Exercise aim -> Read the data below line by line and copy each one with "Permutationsmatrix" in it.

** Task data follows **

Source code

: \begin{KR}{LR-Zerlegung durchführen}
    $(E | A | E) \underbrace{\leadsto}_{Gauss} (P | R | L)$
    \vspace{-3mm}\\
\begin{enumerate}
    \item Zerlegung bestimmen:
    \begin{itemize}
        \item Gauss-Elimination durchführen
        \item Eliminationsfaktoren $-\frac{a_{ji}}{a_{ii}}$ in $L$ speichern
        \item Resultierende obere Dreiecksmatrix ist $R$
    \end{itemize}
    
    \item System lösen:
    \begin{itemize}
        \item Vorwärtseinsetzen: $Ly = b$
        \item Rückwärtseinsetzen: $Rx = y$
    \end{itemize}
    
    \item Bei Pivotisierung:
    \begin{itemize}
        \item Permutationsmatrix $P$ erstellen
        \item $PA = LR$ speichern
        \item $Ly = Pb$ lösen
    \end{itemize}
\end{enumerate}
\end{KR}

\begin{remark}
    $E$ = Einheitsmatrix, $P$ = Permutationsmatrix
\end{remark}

** End of Task data **

Exercise result ->
        \item Permutationsmatrix $P$ erstellen
    $E$ = Einheitsmatrix, $P$ = Permutationsmatrix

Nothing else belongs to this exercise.